Tracking is about gathering visual clues from the landscape and then interpreting the evidence to work out the details of what occurred. It has little to do with mysticism. Rather, it’s about hard work out on the land, constantly refining one’s skills on a variety of surfaces and in all manner of weather. It’s a hallmark bushcraft skill, and one that in my mind represents the upper levels of bushcraft to strive for.

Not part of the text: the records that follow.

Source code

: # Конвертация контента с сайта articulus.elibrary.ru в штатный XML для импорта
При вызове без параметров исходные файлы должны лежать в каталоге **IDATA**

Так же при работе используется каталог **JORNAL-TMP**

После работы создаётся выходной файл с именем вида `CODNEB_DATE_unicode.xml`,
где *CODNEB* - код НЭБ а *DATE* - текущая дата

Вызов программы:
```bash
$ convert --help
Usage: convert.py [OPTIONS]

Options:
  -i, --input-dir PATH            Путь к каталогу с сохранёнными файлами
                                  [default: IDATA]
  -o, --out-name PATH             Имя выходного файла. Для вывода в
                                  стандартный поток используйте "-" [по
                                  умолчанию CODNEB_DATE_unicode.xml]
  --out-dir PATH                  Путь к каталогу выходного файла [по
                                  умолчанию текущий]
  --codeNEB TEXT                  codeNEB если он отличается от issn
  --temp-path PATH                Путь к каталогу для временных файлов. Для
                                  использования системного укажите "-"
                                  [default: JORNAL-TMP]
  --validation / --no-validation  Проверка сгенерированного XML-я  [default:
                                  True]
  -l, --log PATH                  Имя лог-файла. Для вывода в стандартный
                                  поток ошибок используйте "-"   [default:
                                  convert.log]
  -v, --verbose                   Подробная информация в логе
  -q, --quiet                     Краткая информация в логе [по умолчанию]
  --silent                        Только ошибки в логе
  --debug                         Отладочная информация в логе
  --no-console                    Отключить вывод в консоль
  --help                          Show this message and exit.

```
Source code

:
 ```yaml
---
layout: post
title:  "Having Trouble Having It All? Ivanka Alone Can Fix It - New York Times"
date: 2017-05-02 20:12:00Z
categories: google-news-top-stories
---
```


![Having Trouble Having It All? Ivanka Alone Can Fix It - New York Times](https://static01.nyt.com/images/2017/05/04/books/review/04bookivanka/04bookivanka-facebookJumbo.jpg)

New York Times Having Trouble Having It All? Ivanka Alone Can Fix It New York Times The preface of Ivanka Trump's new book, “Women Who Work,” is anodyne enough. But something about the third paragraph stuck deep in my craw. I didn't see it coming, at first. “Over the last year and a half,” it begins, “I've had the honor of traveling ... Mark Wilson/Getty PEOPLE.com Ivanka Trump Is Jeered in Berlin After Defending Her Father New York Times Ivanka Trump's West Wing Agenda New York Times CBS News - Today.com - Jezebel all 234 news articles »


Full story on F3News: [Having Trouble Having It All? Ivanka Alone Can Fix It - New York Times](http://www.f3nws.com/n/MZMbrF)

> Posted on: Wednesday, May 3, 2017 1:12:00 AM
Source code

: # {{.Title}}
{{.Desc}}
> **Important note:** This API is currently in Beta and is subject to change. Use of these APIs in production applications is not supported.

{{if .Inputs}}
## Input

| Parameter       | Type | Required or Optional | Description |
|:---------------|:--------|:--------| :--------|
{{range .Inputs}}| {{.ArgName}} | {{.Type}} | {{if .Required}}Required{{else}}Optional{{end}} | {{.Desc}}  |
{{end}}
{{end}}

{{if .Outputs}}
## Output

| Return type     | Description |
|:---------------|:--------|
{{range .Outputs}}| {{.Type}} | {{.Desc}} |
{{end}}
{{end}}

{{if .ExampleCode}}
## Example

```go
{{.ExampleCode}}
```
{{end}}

South African tracker Louis Liebenberg calls tracking humankind’s first science, and it is indeed an ancient one. Science isn’t something that came about in the laboratory with the microscope: our ancestors were all scientists. You can see this watching a skilled tracker interpret the messages from the landscape–inferring, reasoning, deducing, and putting together a hypothesis based upon the evidence before him or her.
A skilled mantracker can tell a lot from following a person’s trail (notice I didn’t say by looking at a single track). Details that come to light are the person’s stride, right or left-handed, gait (walking, running, et cetera), shoe size, the relative age of the track based upon weather patterns and erosion, and whether the person was Republican or Democrat (just kidding about that last one).
If you want to find out more, I would take a mantracking course (check with your local SAR agency) or check out books by Joel Hardin or Bob Carss, two renowned trackers and teach fulltime.